Building a dataframe in C++ - c++

I am trying to build a DataFrame in C++. I'm facing some problems, such as dealing with variable data type.
I am thinking in a DataFrame inspired by Pandas DataFrame (from python). So my design idea is:
Build an object 'Series' which is a vector of a fixed data type.
Build an object 'DataFrame' which will store a list of Series (this list can be variable).
The item 1. is just a regular vector. So, for instance, the user would call
Series.fill({1,2,3,4}) and it would store the vector {1,2,3,4} in some attribute of Series, say Series.data.
Problem 1. How I would make a class that understands {1,2,3,4} as a vector of 4 integers.
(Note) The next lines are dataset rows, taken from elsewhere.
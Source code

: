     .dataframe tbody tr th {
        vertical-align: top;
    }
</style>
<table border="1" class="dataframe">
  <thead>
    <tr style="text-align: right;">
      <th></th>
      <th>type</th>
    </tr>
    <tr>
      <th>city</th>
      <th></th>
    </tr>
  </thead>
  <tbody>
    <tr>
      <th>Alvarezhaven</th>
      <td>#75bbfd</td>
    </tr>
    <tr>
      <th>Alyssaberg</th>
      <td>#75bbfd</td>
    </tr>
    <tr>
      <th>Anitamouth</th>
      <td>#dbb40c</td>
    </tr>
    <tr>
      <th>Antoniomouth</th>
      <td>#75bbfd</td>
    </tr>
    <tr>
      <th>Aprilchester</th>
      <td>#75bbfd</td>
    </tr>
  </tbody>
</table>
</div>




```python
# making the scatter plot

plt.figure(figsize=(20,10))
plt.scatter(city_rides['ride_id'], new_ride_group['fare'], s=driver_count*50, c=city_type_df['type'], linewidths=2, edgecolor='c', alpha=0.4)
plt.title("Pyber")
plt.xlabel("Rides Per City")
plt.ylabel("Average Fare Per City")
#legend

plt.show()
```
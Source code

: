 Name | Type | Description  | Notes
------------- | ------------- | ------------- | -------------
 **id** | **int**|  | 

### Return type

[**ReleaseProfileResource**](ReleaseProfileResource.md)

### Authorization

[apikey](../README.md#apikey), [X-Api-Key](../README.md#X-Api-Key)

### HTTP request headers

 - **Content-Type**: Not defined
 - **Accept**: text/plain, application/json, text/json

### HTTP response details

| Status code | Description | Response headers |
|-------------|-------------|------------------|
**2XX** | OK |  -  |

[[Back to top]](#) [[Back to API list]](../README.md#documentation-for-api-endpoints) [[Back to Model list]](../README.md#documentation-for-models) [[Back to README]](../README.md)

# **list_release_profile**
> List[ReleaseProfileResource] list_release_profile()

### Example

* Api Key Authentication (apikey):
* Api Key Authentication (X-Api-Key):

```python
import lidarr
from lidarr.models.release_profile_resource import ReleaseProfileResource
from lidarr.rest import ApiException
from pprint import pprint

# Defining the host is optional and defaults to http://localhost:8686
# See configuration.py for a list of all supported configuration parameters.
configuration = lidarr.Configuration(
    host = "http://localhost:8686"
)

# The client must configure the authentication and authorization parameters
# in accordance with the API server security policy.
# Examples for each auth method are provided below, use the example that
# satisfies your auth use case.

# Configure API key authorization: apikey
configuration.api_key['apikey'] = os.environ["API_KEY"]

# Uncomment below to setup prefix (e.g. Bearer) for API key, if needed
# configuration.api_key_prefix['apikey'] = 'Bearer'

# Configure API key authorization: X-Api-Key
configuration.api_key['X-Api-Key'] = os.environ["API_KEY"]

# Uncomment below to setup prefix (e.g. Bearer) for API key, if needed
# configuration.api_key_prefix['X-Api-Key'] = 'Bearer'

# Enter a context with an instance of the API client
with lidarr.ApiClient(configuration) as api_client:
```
Is it possible?
The next problem is:
About 2., I can see the DataFrame as a matrix of n columns and m rows, but the columns can have different data types.
I tried to design this as a vector of n pointers, where each pointer would point to a vector of dimension m with different data types.
I tried to do something like
vector<void*> columns(10)
and fill it with something like
columns[0] = (int*) malloc(8*sizeof(int))
But this does not work, if I try to fill the vector, like
(*columns[0])[0] = 5;
I get an error
::value_type {aka void*}’ is not a pointer-to-object type
(int *) (*a[0])[0] = 5;
How can I do it properly? I still have other questions like, how would I append an undetermined number of Series into a DataFrame, but for now, just building a matrix with columns with different data types is a great start.
I know that I must keep track of the types of pointers inside my void vector but I can create a parallel list with all data types and make this an attribute of my class DataFrame.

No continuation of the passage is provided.